A rappresentare la Santa Sede il Sostituto per gli Affari generali della Segreteria di Stato, Monsignor Angelo Becciu. "Adeguare i consumi alle reali necessità evitando sprechi e sperperi di alimenti – ha osservato il prelato - è già una garanzia di riuscita delle strategie per la sicurezza alimentare e una delle vie maestre per la globalizzazione della solidarietà: è l’impegno a cui tutti siamo chiamati". Bisogna – ha aggiunto Mons. Becciu - "operare insieme preservando le diversità ma non contrapponendole, e utilizzando come strumento concreto il dialogo.
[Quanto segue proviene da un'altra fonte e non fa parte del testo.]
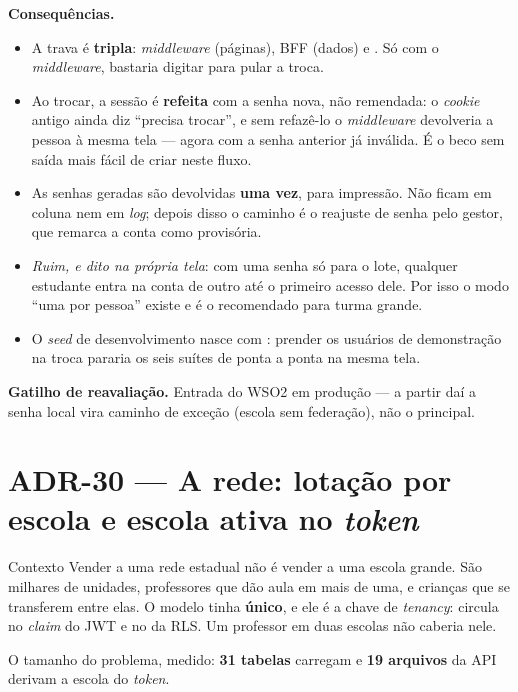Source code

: \textbf{Consequências.}
\begin{itemize}
  \item A trava é \textbf{tripla}: \emph{middleware} (páginas), BFF (dados) e
    . Só com o \emph{middleware}, bastaria digitar
     para pular a troca.
  \item Ao trocar, a sessão é \textbf{refeita} com a senha nova, não remendada:
    o \emph{cookie} antigo ainda diz \enquote{precisa trocar}, e sem refazê-lo o
    \emph{middleware} devolveria a pessoa à mesma tela --- agora com a senha
    anterior já inválida. É o beco sem saída mais fácil de criar neste fluxo.
  \item As senhas geradas são devolvidas \textbf{uma vez}, para impressão. Não
    ficam em coluna nem em \emph{log}; depois disso o caminho é o reajuste de
    senha pelo gestor, que remarca a conta como provisória.
  \item \emph{Ruim, e dito na própria tela}: com uma senha só para o lote,
    qualquer estudante entra na conta de outro até o primeiro acesso dele. Por isso o
    modo \enquote{uma por pessoa} existe e é o recomendado para turma grande.
  \item O \emph{seed} de desenvolvimento nasce com :
    prender os usuários de demonstração na troca pararia os seis
    suítes de ponta a ponta na mesma tela.
\end{itemize}

\textbf{Gatilho de reavaliação.} Entrada do WSO2 em produção --- a partir daí a
senha local vira caminho de exceção (escola sem federação), não o principal.

\section{ADR-30 --- A rede: lotação por escola e escola ativa no \emph{token}}
\label{adr:rede-lotacoes}

\begin{especificacao}{Contexto}
Vender a uma rede estadual não é vender a uma escola grande. São milhares de
unidades, professores que dão aula em mais de uma, e crianças que se transferem
entre elas. O modelo tinha  \textbf{único}, e ele é a chave
de \emph{tenancy}: circula no \emph{claim}  do JWT e no
 da RLS. Um professor em duas escolas não caberia nele.

O tamanho do problema, medido: \textbf{31 tabelas} carregam  e
\textbf{19 arquivos} da API derivam a escola do \emph{token}.
\end{especificacao}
Non si tratta solo di affermare l’importanza delle differenti culture alimentari presenti nei vari angoli del mondo ma anche di ridiscutere le modalità di consumo del cibo". Necessario infine "un più diretto ripensamento dei nostri stili di vita che sembrano ormai unicamente orientatialla globalizzazione dell’indifferenza, come ci ha ricordato Papa Francesco".

Ed il Cardinale Gianfranco Ravasi, Presidente del Pontificio Consiglio per la Cultura e commissario del padiglione della Santa Sede a Expo, ha annunciato che sarà il Papa a decidere a chi destinare le offerte raccolte dai visitatori al padiglione vaticano intitolato “Non di solo pane”.